Grieving families will be plunged into months of bureaucratic turmoil under Rachel Reeves’ plans to tax inherited pensions – with an estimated 27,000 households a year facing the added burden at one of the most difficult moments in life.
In a move branded “heartless” by critics, the Chancellor has confirmed that from April 2027, money left in pensions will be treated as part of someone’s estate for inheritance tax purposes – even if it was never touched during retirement.
Former pensions minister Steve Webb warned the changes would “pile misery” onto bereaved families, many of whom are already struggling with the emotional and financial strain of a loved one’s death.
“It is simple for a chancellor to say that pensions should not be used as an inheritance tax loophole, to close the loophole, bank the proceeds and move on,” he told The Times.
“But for tens of thousands of grieving families every year, they will not be able to move on. They will instead be faced with many months of additional bureaucracy that will make the process of bereavement all the more painful to endure.”
Until now, untouched pensions have typically fallen outside the scope of inheritance tax (IHT), allowing families to pass on any leftover pot without penalty. But the Treasury claims this has turned pensions into a “vehicle for tax avoidance”, prompting the policy reversal.
The result is a nightmare of red tape. Under new rules published this week by HMRC, executors will be forced to track down every pension firm connected to the deceased, obtain valuations, identify beneficiaries and calculate inheritance tax due – before probate can even begin.
Even then, delays are likely to drag on for months – especially where pension trustees have discretion over who should receive the funds. Beneficiaries may receive nothing until those internal decisions are made.
To make matters worse, the pension firms themselves are off the hook. While many had expressed concern over the risk of being fined for not paying tax on time, HMRC has now shifted the responsibility squarely onto families.
“The whole process of winding up financial affairs could still be going on a year or more after someone’s death,” Sir Steve warned.
In the meantime, those inheriting pensions face a double tax whammy: not only must they pay income tax on any withdrawals — as now – they may also have to pay inheritance tax on the same money, and then apply for a refund on the income tax already paid.
The government insists most estates will not be affected because they fall below the IHT threshold, and spouses inheriting pensions are generally exempt.

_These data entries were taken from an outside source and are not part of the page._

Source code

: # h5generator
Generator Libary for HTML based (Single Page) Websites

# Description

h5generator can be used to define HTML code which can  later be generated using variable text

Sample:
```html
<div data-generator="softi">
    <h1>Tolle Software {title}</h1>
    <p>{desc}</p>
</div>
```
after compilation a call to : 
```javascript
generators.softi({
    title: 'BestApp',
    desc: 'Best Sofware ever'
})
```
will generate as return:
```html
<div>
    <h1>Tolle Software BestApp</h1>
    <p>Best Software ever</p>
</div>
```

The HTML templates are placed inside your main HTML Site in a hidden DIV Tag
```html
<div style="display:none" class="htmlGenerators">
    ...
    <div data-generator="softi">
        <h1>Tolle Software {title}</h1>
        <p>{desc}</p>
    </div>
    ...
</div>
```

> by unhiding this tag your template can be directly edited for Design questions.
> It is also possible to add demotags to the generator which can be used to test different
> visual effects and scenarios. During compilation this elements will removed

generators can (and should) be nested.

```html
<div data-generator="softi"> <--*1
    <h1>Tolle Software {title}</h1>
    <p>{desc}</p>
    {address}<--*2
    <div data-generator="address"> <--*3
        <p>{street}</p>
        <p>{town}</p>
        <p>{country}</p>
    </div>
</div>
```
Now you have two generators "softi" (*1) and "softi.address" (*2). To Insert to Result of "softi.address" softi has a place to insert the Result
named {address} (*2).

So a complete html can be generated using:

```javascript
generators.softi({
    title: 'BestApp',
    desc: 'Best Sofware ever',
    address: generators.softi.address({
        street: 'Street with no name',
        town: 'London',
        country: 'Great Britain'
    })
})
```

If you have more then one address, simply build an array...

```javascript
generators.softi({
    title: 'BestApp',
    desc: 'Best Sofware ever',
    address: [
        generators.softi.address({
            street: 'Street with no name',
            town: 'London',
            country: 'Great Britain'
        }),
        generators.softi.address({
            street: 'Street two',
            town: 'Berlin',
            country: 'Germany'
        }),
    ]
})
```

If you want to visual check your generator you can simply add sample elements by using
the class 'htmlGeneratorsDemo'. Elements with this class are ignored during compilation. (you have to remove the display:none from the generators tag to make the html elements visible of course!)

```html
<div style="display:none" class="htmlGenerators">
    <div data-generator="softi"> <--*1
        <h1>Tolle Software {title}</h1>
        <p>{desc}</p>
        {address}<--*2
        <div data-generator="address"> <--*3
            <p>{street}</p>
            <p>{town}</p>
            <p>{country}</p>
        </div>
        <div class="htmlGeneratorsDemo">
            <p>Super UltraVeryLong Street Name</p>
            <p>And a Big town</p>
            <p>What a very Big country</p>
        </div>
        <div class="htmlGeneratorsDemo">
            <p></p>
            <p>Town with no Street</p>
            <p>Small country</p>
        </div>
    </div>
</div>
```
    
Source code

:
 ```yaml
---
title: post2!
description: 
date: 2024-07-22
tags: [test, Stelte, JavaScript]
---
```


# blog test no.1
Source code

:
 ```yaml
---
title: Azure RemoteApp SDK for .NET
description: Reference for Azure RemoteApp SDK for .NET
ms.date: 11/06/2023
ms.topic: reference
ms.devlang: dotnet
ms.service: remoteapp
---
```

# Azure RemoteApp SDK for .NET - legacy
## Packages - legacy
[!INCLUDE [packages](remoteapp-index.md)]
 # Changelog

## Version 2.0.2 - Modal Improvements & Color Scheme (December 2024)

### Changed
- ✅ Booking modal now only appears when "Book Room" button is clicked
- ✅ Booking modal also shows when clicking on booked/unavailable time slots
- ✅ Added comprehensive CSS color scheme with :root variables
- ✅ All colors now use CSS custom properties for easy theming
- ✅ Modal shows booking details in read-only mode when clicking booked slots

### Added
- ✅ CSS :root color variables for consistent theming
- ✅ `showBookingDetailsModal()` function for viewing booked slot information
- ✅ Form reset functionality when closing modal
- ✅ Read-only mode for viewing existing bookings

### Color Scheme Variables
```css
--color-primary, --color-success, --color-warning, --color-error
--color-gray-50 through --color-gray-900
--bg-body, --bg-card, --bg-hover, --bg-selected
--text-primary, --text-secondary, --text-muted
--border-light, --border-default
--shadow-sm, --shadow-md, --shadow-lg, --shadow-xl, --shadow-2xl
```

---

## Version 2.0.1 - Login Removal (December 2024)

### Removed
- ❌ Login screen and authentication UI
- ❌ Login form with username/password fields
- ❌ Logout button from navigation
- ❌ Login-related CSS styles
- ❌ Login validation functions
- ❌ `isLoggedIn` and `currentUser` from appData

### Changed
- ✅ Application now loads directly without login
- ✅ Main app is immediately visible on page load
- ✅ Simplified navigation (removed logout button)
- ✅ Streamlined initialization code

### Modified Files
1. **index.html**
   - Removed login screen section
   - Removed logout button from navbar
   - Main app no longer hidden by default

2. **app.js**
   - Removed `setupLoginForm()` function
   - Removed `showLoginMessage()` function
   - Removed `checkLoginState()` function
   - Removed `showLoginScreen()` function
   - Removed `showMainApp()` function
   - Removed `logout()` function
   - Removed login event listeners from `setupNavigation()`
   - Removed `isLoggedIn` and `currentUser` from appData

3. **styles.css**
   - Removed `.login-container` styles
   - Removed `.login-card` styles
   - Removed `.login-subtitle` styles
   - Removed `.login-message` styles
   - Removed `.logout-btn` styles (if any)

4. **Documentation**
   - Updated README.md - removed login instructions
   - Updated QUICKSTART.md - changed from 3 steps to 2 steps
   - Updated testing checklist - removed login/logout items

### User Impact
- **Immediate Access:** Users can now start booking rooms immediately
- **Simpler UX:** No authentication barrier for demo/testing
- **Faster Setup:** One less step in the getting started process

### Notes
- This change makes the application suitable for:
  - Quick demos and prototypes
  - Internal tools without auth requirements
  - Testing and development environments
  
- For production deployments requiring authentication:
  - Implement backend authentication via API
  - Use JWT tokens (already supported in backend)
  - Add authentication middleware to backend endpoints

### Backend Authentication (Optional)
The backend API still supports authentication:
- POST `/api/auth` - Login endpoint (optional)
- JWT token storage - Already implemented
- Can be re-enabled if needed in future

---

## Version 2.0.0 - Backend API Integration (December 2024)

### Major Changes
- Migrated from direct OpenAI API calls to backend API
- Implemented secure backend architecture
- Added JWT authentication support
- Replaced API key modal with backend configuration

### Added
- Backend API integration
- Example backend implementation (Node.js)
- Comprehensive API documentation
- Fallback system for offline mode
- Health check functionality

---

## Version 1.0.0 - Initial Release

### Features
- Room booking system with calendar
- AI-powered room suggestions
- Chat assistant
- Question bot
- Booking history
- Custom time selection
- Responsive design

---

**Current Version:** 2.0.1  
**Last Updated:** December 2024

But this offers little comfort to others who will be caught in the net.
According to LCP estimates, about 27,000 families a year could be dragged into the new system – many with no idea what lies ahead.
The Chancellor has argued the move is about fairness and plugging tax loopholes – but for those facing the death of a loved one, the real price will be months of paperwork, stress and financial uncertainty.
As Steve Webb put it: “Coping with the loss of a loved one is hard enough, without the stress of sorting out their financial affairs. But government changes are about to make the whole process a lot more painful.”